While blockchain may have changed completely the way we look at transactions and banking, the brief nine-year existence of cryptocurrencies has been checkered with some monumental hackings and thefts.
The crypto world had witnessed some monumental heists. Almost all of them are completely different but what is more important is how the teams in charge of these exchanges have gone about addressing these attacks.
Let’s take a look at a number of instances involving some of the biggest exchange operators over the past nine years.
Mt.
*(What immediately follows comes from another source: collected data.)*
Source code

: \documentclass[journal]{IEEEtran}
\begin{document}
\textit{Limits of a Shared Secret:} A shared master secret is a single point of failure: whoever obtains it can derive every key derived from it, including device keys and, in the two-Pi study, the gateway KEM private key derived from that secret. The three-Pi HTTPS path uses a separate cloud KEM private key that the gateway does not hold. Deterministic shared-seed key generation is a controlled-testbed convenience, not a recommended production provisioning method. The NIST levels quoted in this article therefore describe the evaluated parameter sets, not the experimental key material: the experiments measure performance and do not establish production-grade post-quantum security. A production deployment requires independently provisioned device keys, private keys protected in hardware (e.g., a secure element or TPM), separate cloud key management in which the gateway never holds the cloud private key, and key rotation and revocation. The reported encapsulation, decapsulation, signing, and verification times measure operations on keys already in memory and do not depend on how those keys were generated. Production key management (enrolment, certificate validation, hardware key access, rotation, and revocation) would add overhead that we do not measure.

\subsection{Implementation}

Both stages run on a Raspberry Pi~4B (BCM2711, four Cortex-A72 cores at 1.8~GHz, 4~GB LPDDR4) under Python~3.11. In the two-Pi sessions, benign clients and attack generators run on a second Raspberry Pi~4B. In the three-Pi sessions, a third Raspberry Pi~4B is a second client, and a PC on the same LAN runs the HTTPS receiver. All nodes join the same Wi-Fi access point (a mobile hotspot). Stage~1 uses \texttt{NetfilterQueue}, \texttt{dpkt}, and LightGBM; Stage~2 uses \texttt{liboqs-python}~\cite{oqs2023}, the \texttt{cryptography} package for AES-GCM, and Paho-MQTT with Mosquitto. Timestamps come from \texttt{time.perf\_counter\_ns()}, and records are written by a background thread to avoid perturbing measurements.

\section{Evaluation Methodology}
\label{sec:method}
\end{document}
Gox stands out as the most notorious incident since Bitcoin’s inception and it set the bar pretty high in terms of the effect it had on the cryptocurrency world, Bitcoin’s value and sentiments towards virtual currencies.
The theft of over 850,000 Bitcoin has made headlines over the past four years and has been a major talking point in March. At the height of its power in 2013, Mt. Gox was the biggest exchange in the world responsible for around 80 percent of all Bitcoin transactions.
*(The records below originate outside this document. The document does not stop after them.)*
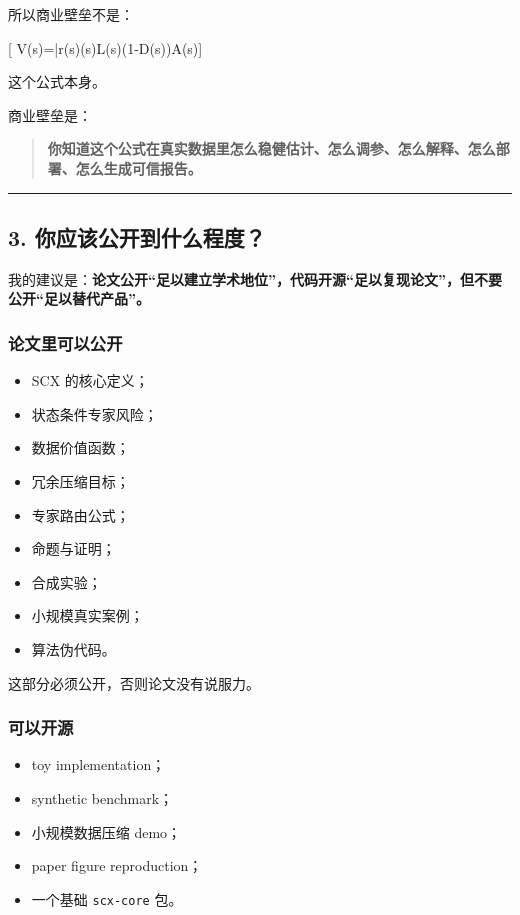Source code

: \documentclass[
  12pt,
]{ctexart}
\providecommand{\tightlist}{%
  \setlength{\itemsep}{0pt}\setlength{\parskip}{0pt}}
\begin{document}
所以商业壁垒不是：

{[} V(s)=\bar r(s)\rho(s)L(s)(1-D(s))A(s){]}

这个公式本身。

商业壁垒是：

\begin{quote}
\textbf{你知道这个公式在真实数据里怎么稳健估计、怎么调参、怎么解释、怎么部署、怎么生成可信报告。}
\end{quote}

\begin{center}\rule{0.5\linewidth}{0.5pt}\end{center}

\subsection{3.
你应该公开到什么程度？}\label{ux4f60ux5e94ux8be5ux516cux5f00ux5230ux4ec0ux4e48ux7a0bux5ea6}

我的建议是：\textbf{论文公开``足以建立学术地位''，代码开源``足以复现论文''，但不要公开``足以替代产品''。}

\subsubsection{论文里可以公开}\label{ux8bbaux6587ux91ccux53efux4ee5ux516cux5f00}

\begin{itemize}
\tightlist
\item
  SCX 的核心定义；
\item
  状态条件专家风险；
\item
  数据价值函数；
\item
  冗余压缩目标；
\item
  专家路由公式；
\item
  命题与证明；
\item
  合成实验；
\item
  小规模真实案例；
\item
  算法伪代码。
\end{itemize}

这部分必须公开，否则论文没有说服力。

\subsubsection{可以开源}\label{ux53efux4ee5ux5f00ux6e90}

\begin{itemize}
\tightlist
\item
  toy implementation；
\item
  synthetic benchmark；
\item
  小规模数据压缩 demo；
\item
  paper figure reproduction；
\item
  一个基础 \texttt{scx-core} 包。
\end{itemize}
\end{document}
The circumstances surrounding the hack are still not crystal clear, but a number of people were arrested for their involvement in the embezzlement of funds stolen.
Once again, it’s hard to refer to Mt. Gox as a hack, as then CEO Mark Karpelès was charged with embezzlement and fraud for his involvement in the movement of some of the ‘lost funds,’ not to mention various associates that were implicitly involved in the debacle.
Fast forward to 2018, this modern-day hack has the unfortunate title of the biggest cryptocurrency hack in history if we’re talking about the value of the virtual currency that was stolen.
While it’s not clear how it happened, a hacker gained access to the private key of the Coincheck online wallet and moved 523 mln NEM coins roughly worth $500 mln.
The exchange was crucified for its poor security standards and the fact that such a large amount of cryptocurrency tokens were kept in a single address.
Nevertheless, unlike Mt. Gox, the exchange worked swiftly to reduce the damage done by canceling transactions, ruled out a hard fork to undo the damage and actually managed to create a tagging system that allowed them to track all of the stolen NEM coins.
Having flagged the stolen cryptocurrency, hackers were unable to sell or convert their loot on different exchanges. Furthermore, Coincheck vowed to begin repaying users for lost funds, which they’ve already started doing.
Renowned as the largest cryptocurrency exchange by volume, Binance is the most recent big player to hit by a cyber attack.
Unlike the insider job at Mt. Gox and the stolen private key at Coincheck, Binance were somewhat perplexed by a far more sophisticated modus operandi. However, miraculously or not, the exchange’s security systems picked up the suspicious activity and the hackers were unable to make off with any stolen coin.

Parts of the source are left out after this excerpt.